Case ID: md_200/html/0487-01.html
Source: Caselaw Access Project
Author: {"author": "Henderson, J.,", "license": "Public Domain", "url": "https://static.case.law/"}
Date Created: 2024-08-24T03:29:51.129683

ESSO STANDARD OIL CO. v. MULLEN
    [No. 211,
    October Term, 1951.]
    
      Decided July 15, 1952.
    
    
      The cause was argued before Marbury, C. J., and Delaplaine, Collins and Henderson, JJ.
    
      L. Vernon Miller, with whom was Franklin G. Allen on the brief, for appellant.
    
      J. Francis Ford, with whom was Joseph H. A. Rogan on the brief, for appellee.
   Henderson, J.,

delivered the opinion of the Court.

This appeal is from a decree of specific performance of an agreement to lease two lots on the corner of Park Heights Avenue and Rogers Avenue to be used for a gasoline service station, in apparent violation of restrictive covenants, in a prior deed to the property, against the erection thereon of buildings other than residences, and its use for business occupations. The chancellor held that the restrictions were unenforceable.

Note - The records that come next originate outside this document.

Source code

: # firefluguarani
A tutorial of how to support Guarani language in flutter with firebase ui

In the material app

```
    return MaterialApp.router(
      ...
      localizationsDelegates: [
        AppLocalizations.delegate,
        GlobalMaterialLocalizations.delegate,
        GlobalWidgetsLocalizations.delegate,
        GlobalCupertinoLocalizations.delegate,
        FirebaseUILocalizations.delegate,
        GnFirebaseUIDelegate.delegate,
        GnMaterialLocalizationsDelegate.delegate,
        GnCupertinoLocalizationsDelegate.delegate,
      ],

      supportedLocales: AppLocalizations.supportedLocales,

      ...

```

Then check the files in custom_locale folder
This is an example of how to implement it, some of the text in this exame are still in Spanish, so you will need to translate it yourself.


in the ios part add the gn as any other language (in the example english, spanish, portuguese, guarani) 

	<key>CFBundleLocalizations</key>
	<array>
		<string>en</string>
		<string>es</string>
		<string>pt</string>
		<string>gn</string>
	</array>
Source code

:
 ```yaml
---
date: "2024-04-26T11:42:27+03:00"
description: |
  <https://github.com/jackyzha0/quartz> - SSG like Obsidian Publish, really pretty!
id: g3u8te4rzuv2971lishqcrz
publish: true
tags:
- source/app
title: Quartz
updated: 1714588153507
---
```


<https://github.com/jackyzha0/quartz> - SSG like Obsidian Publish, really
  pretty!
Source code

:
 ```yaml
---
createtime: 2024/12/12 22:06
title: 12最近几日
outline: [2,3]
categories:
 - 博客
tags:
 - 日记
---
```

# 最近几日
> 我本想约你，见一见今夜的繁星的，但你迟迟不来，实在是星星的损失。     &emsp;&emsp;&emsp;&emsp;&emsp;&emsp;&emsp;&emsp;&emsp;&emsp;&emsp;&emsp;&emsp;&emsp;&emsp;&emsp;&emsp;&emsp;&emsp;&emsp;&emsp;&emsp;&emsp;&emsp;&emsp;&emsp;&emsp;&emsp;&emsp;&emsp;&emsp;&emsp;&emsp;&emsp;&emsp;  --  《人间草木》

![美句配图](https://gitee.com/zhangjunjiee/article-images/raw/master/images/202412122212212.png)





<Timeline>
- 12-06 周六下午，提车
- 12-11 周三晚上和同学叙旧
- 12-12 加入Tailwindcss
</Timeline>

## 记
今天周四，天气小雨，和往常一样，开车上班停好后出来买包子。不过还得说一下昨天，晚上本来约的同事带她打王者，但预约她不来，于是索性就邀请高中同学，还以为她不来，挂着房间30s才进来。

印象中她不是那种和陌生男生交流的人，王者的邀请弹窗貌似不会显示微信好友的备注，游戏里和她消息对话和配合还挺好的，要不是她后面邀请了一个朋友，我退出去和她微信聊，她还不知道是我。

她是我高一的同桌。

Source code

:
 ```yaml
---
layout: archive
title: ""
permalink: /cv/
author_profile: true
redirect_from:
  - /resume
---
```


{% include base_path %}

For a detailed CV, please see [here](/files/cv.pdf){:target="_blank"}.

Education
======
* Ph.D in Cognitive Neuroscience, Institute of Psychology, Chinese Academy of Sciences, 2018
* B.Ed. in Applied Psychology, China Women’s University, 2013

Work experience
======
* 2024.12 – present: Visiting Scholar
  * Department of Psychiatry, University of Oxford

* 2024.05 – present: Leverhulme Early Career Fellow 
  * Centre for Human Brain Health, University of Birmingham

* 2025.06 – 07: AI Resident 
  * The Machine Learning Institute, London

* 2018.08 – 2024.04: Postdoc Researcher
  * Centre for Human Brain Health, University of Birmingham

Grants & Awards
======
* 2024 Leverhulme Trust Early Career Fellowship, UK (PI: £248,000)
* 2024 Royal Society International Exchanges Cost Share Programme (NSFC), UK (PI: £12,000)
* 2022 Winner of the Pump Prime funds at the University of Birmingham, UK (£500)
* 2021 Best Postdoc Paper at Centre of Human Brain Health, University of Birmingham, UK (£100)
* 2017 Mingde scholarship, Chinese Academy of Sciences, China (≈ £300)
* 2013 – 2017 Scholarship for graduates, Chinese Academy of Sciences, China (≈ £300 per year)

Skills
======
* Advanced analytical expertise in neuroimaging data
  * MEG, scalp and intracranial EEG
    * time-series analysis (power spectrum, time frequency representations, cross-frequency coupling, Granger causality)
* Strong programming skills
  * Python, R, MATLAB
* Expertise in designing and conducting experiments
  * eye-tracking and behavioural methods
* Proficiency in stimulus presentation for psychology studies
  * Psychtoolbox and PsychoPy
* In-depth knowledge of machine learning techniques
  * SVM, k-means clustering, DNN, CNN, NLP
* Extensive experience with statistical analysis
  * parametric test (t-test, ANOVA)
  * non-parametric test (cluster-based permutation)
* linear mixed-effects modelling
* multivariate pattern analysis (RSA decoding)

The land records show that in 1906 the Hoopes Real Estate Company mortgaged a tract of land at the northeast corner of Park Heights Avenue and Rogers Avenue and filed a plat dividing the mortgaged property into forty-nine lots, for the purpose of permitting the partial release of the mortgage as lots were sold. ■ Lots 1 and 2 of Section A were conveyed to the Commonwealth Bank of Baltimore on August 17, 1906, subject to the restrictions therein contained “for the protection of the other land of the grantor * * * and which by acceptance of this deed, the Commonwealth Bank of Baltimore, for itself, its successors and assigns, covenant and agree with the Hoopes Real Estate Company of Baltimore City, its successors and assigns, to observe, keep and perform.” The Bank conveyed these lots to John Trainor by deed dated October 15, 1908, there being no reference to restrictions in the deed. By the residuary clause of Trainor’s will, the lots passed to the appellee. By a series of conveyances between 1906 and 1916, Hoopes conveyed fifteen other lots in the tract to other grantees, with similar restrictions. On May 28, 1917, Hoopes conveyed the remaining lots without restriction. On July 17, 1917, Hoopes was dissolved by decree of the Circuit Court. It is conceded that the property is now zoned “first commercial”, and a permit has been granted without protest. For the past fifteen years the building on lots 1 and 2 has been occupied by a bakery shop.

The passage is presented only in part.